Infrastructure investors are hot on the trail of airport assets and are willing to pay a premium, even for secondary and regional airports.
Emblematic of this quest is the deal reached by a consortium that included Ontario Teachers’ Pension Plan and Borealis Infrastructure to acquire London City Airport, located just east of the city’s Canary Wharf district and favored by business travelers.
The investors are paying more than 2 billion pounds for London City, according to The Wall Street Journal, citing people familiar with the deal. The steep price tag, which likely derives in part from the more recession-resistant nature of business travel, translates to just under 30 times the airport’s earnings before interest, taxes, depreciation and amortization last year, taking into consideration adjustments, according to an investor, who declined to be named.

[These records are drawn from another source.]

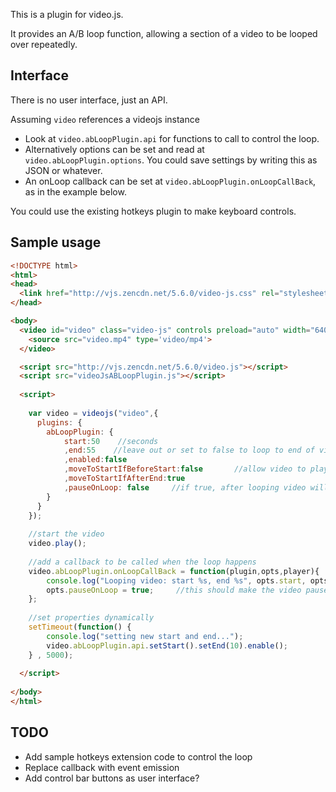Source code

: This is a plugin for video.js.

It provides an A/B loop function, allowing a section of a video to be looped over repeatedly.

Interface
---------

There is no user interface, just an API. 

Assuming ```video``` references a videojs instance 
* Look at ```video.abLoopPlugin.api``` for functions to call to control the loop.
* Alternatively options can be set and read at ```video.abLoopPlugin.options```. You could save settings by writing this as JSON or whatever.
* An onLoop callback can be set at ```video.abLoopPlugin.onLoopCallBack```, as in the example below.

You could use the existing hotkeys plugin to make keyboard controls.

Sample usage
------------

```html
<!DOCTYPE html>
<html>
<head>
  <link href="http://vjs.zencdn.net/5.6.0/video-js.css" rel="stylesheet">
</head>

<body>
  <video id="video" class="video-js" controls preload="auto" width="640" height="264" data-setup="{}">
    <source src="video.mp4" type='video/mp4'>
  </video>

  <script src="http://vjs.zencdn.net/5.6.0/video.js"></script>
  <script src="videoJsABLoopPlugin.js"></script>
  
  <script>
	
	var video = videojs("video",{
	  plugins: {
  		abLoopPlugin: {
  			start:50    //seconds
  			,end:55    //leave out or set to false to loop to end of video
  			,enabled:false
  			,moveToStartIfBeforeStart:false       //allow video to play normally before the loop section?
  			,moveToStartIfAfterEnd:true
  			,pauseOnLoop: false     //if true, after looping video will pause
  		}
	  }
	});
	
	//start the video
	video.play();
	
	//add a callback to be called when the loop happens
	video.abLoopPlugin.onLoopCallBack = function(plugin,opts,player){
		console.log("Looping video: start %s, end %s", opts.start, opts.end);
		opts.pauseOnLoop = true;     //this should make the video pause at the beginning of the subsequent loop
	};
	
	//set properties dynamically
	setTimeout(function() {	
		console.log("setting new start and end...");
		video.abLoopPlugin.api.setStart().setEnd(10).enable();
	} , 5000);
	
  </script>
  
</body>
</html>
```

TODO
----

* Add sample hotkeys extension code to control the loop
* Replace callback with event emission
* Add control bar buttons as user interface?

To put the sale in perspective, the price paid for London City Airport dwarfed the GBP1.5 billion IFM Investors-backed Manchester Airports Group paid for Stansted Airport outside of London in 2014. Stansted handled 22.56 million passengers last year, while London City took in 4.32 million.

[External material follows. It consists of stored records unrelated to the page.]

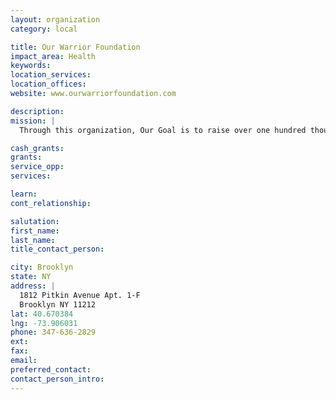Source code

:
 ```yaml
---
layout: organization
category: local

title: Our Warrior Foundation
impact_area: Health
keywords: 
location_services: 
location_offices: 
website: www.ourwarriorfoundation.com

description: 
mission: |
  Through this organization, Our Goal is to raise over one hundred thousand dollars by Savion’s 14th birthday (February 22, 2013), from sponsors to the foundation. Also providing and supporting committed volunteers who will assist in fundraising. The money raised will assist families by supporting them with Nicely packed meals, Babysitting Fees for sibling, Overnight hospital/hotel stay, books, video games, cds, dvds, and Also Cure for Cancer Research donation.

cash_grants: 
grants: 
service_opp: 
services: 

learn: 
cont_relationship: 

salutation: 
first_name: 
last_name: 
title_contact_person: 

city: Brooklyn
state: NY
address: |
  1812 Pitkin Avenue Apt. 1-F    
  Brooklyn NY 11212
lat: 40.670384
lng: -73.906031
phone: 347-636-2829
ext: 
fax: 
email: 
preferred_contact: 
contact_person_intro: 
---
```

Apart from Ontario Teachers’ and Borealis, a direct infrastructure investor backed by Canadian pension fund Ontario Municipal Employees Retirement System, London City’s winning consortium also includes Canadian fund Alberta Investment Management Corp. and Wren House Infrastructure Ltd., a unit of the Kuwait Investment Authority.
London City Airport is owned by U.S. private equity funds Global Infrastructure Partners and Oaktree Capital Management.
Infrastructure investors have been keen suitors of airport stakes, which are considered specialty or niche assets and often can command a higher return than regulated utilities like water and electricity. But the hefty price paid in this latest deal demonstrates investors’ confidence in the potential of airports not considered primary national hubs such as London Heathrow or Paris Charles de Gaulle.
“In countries where the hub airports are full, the big beneficiaries are primary regional airports,” said John Bruen, a managing director at Macquarie Infrastructure & Real Assets. “Travelers are more sophisticated and more willing to organize their own travel. They would fly direct and that helps regional demand. People by and large will avoid the transfer if they can now avoid that, and airlines are quicker in accommodating that.”
Next on the block are France’s Nice Cote d’Azur and Lyon-Saint-Exupery airports, whose privatization process will begin later this year.
French firm Ardian recently announced its plans to bid for a stake in the Nice and Lyon airports. Mathias Burghardt, who heads Ardian’s infrastructure investing team, said privatization will be a catalyst to change the status quo in the French airline industry, which channels most air traffic, particularly flights originating from the U.S. and Asia, to Paris, and not to regional airports.